An interesting and provocative question. I don't really know what makes people in general happy, I can speak only for myself, but I'm inclined to think it's a byproduct of other things, not something you can go after directly. If you have something interesting and useful to do, enough money to be able to stay warm, clean, dry, fed, and clothed, if you know you're loved and valued by family and friends, odds are you'll be happy. If you don't have those things, odds are you won't be happy.
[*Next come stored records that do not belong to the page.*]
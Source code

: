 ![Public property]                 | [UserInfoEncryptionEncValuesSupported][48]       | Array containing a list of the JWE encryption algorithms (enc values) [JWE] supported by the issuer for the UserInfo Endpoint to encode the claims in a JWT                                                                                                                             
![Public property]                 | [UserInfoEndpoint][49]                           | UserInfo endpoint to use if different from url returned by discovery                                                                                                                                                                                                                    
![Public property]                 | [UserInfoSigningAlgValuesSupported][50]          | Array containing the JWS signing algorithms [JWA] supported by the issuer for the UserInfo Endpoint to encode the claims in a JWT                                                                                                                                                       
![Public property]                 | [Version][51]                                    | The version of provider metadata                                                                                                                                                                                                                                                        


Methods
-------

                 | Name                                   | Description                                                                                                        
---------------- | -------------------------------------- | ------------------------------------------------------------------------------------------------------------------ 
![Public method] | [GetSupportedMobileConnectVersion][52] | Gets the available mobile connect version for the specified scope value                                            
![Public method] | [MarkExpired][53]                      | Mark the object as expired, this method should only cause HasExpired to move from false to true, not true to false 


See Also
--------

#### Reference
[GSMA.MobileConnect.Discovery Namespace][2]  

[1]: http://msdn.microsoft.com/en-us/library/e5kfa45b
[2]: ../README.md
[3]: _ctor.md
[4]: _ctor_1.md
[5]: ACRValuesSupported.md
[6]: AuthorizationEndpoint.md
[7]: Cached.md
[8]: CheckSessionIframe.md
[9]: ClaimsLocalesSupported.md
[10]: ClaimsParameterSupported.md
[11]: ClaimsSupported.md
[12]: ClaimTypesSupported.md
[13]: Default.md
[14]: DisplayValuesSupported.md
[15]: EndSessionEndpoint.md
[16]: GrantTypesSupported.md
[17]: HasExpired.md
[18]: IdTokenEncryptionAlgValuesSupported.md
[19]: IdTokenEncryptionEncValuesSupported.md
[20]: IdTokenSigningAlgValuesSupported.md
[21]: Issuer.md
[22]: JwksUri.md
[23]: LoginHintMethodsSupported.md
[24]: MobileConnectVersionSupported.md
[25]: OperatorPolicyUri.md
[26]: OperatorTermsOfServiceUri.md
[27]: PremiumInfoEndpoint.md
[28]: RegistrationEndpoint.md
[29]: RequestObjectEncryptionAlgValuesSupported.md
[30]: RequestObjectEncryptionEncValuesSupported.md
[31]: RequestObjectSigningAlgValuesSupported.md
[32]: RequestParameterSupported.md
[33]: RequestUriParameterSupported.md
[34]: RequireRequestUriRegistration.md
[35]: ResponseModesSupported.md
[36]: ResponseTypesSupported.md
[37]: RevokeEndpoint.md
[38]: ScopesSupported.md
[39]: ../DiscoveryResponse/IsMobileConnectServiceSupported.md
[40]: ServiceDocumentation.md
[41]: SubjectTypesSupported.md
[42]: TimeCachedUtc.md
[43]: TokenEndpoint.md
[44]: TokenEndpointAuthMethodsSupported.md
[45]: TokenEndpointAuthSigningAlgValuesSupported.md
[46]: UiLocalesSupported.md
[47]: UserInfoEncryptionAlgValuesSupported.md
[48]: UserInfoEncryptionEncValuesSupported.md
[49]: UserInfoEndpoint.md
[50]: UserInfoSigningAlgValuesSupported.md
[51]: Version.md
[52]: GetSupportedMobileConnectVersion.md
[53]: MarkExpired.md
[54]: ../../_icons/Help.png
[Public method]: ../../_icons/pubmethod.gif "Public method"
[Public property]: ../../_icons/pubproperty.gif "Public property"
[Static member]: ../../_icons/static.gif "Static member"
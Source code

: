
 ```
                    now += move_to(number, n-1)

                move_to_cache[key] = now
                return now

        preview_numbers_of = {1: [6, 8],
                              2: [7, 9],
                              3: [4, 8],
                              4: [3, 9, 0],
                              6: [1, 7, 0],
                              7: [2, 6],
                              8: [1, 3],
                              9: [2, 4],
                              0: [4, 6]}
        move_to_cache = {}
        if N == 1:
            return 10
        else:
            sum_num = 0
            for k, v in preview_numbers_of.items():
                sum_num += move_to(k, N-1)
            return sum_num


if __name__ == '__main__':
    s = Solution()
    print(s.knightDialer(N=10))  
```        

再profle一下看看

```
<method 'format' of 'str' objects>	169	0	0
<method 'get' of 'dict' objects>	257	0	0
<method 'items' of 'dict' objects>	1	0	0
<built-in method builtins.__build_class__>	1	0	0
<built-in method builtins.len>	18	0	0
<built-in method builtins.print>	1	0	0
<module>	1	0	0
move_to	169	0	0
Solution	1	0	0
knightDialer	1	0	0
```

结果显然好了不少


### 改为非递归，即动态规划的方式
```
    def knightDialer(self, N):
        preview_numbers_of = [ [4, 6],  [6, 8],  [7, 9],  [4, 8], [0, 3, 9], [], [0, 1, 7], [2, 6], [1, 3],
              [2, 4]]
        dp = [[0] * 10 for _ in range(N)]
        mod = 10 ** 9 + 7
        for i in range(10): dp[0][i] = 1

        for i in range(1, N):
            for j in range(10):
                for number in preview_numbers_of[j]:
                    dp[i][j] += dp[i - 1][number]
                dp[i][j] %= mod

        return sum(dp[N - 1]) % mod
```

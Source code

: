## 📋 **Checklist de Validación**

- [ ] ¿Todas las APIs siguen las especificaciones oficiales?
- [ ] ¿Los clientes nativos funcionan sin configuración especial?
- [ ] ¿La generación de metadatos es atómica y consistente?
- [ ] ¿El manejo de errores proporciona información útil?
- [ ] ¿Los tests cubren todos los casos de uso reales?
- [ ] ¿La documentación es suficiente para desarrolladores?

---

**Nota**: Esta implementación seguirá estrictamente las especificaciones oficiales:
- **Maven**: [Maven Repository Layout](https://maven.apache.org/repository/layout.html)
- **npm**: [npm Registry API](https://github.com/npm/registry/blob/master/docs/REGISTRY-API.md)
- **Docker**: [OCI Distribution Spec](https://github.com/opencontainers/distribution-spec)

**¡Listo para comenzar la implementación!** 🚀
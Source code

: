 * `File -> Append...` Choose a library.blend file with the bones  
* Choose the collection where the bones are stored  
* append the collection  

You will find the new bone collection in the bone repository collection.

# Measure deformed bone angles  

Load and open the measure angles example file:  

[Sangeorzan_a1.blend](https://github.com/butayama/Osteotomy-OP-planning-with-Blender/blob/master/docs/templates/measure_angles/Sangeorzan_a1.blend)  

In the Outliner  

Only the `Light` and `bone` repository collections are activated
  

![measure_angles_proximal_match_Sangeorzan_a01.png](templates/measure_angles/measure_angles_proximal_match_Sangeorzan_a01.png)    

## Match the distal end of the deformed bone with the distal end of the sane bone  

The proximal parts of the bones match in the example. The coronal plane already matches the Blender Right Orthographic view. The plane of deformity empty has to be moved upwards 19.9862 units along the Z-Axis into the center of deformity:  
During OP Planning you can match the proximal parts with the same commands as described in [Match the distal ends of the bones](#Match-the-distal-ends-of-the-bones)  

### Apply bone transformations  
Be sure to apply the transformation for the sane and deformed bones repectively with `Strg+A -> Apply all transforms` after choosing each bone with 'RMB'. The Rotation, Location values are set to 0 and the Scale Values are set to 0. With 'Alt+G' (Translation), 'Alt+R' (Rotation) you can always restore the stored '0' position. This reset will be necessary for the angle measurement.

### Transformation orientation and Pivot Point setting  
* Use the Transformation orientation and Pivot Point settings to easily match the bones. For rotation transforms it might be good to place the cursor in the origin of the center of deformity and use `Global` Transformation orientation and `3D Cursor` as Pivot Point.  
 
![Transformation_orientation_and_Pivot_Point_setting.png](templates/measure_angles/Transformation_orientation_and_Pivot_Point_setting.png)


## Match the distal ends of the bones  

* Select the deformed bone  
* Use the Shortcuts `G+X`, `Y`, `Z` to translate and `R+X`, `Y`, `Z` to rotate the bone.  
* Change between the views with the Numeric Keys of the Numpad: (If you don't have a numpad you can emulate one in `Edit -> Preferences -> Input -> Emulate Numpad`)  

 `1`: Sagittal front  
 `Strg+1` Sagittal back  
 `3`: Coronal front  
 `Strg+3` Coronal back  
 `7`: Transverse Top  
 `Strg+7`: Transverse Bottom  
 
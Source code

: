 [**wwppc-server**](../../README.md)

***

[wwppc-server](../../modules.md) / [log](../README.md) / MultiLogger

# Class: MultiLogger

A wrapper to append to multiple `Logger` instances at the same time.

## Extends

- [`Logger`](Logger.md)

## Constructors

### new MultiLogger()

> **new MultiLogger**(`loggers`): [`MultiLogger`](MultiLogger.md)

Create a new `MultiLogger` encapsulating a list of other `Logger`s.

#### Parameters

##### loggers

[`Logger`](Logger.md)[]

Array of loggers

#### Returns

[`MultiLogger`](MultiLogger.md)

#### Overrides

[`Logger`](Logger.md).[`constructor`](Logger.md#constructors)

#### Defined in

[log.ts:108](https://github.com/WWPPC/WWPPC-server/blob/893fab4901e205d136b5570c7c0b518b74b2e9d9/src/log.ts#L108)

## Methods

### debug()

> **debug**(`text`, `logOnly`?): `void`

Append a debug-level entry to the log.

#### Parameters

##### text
I've been unbelievably fortunate all my life with those things, and I'm one of the happiest people I know. My life so far has been one of extraordinary comfort and privilege, and a lot of that's due to nothing more than the fact that I'm a white, English-speaking, university-educated heterosexual male born into a prosperous upper middle class family, living in a time and place where those characteristics put me on top of the heap. I had nothing to do with any of those except the education, for which I had to pay the tuition fees and do the work, but part of the reason I was able to pay the fees was because I'm a white, English-speaking, etc. My life of comfort and privilege I've done very little to earn, it seems almost entirely accidental to me.
So now in retirement I'm trying to give some of it back. I've just signed up with Habitat for Humanity and I'll be spending much of the summer swinging a hammer on behalf of people less fortunate than I've been. And that too makes me happy, because it's another something interesting and useful to do.